==== Given data

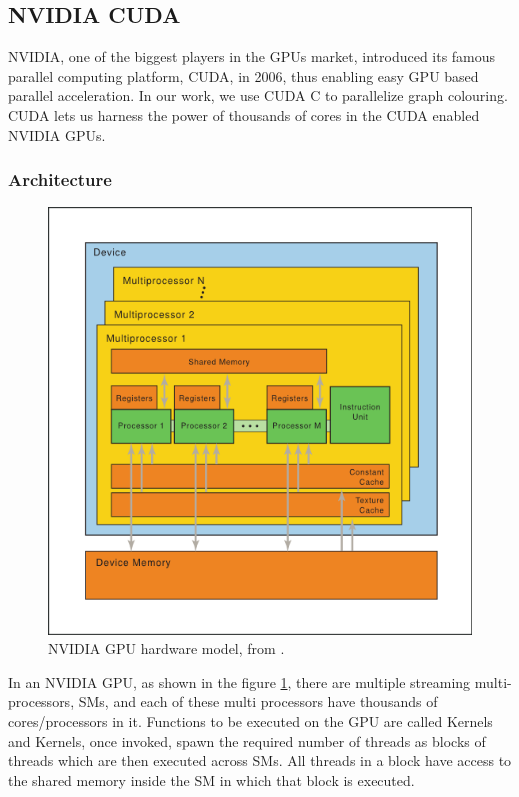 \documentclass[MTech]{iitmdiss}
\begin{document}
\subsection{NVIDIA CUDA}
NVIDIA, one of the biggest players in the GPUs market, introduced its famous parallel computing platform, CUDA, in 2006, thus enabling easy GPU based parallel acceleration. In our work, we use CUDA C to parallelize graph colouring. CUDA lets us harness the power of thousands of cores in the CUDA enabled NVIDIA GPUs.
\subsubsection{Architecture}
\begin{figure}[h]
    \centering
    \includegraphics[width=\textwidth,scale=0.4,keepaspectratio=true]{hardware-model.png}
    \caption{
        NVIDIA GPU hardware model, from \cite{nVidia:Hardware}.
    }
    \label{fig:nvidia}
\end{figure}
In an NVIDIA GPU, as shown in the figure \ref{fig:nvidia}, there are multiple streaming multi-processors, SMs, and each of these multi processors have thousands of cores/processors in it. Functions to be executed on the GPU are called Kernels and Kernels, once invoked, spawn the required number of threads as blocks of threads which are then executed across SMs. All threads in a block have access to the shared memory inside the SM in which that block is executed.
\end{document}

========
==== Given data

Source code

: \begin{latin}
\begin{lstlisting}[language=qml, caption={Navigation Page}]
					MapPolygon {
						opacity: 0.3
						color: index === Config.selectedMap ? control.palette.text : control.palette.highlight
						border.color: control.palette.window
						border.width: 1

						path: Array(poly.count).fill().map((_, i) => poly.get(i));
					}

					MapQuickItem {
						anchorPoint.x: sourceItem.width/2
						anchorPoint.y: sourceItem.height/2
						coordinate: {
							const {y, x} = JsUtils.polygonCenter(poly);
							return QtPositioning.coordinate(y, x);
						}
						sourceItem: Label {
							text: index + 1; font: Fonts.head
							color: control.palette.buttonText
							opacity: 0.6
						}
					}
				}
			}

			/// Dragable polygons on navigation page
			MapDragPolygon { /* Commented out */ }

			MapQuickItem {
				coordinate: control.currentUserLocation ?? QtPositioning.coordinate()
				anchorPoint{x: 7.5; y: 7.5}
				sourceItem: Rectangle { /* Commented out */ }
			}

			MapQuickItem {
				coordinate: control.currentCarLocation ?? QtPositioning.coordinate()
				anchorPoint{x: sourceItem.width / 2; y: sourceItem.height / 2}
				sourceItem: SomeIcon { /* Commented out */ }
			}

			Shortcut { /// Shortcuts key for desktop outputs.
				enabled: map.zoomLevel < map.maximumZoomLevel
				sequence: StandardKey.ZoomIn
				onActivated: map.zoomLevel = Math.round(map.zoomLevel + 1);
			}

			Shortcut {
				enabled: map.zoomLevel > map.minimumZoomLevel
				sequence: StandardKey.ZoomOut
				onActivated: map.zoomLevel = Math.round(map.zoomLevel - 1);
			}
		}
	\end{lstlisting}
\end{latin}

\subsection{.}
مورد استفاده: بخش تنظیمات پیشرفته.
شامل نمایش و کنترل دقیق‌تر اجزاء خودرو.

========
==== Given data

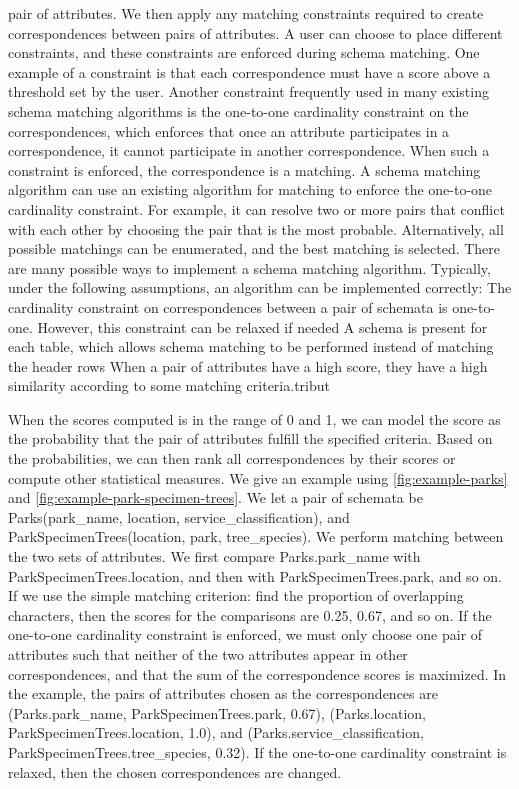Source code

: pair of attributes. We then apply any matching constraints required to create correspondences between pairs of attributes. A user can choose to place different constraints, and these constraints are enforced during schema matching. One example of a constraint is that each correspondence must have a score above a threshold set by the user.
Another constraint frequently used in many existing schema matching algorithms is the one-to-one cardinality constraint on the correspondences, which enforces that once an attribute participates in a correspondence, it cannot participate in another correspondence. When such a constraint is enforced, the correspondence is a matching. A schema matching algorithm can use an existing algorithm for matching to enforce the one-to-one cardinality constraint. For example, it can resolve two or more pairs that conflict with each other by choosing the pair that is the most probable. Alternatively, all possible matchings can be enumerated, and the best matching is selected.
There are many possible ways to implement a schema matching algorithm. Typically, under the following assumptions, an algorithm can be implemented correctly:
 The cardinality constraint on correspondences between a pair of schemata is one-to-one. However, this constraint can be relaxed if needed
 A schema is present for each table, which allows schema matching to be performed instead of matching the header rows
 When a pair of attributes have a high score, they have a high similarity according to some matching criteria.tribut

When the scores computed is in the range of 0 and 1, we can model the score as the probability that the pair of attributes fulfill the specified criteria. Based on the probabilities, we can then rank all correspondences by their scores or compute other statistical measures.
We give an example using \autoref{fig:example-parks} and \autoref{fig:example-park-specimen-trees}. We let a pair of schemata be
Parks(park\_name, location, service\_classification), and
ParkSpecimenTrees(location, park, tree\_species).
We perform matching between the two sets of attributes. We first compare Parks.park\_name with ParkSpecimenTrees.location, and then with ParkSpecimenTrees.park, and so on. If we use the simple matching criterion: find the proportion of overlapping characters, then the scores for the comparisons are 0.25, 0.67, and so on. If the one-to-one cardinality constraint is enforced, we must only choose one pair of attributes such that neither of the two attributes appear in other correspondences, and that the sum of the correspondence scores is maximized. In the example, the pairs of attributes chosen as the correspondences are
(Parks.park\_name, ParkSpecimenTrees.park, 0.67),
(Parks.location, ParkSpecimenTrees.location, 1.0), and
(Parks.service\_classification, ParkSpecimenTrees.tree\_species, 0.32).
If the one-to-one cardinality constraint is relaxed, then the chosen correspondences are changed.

========

**What you need to do**:
Provide the number of lines in the entries that include "palette", and no other text.

**Answer to the exercise**:
3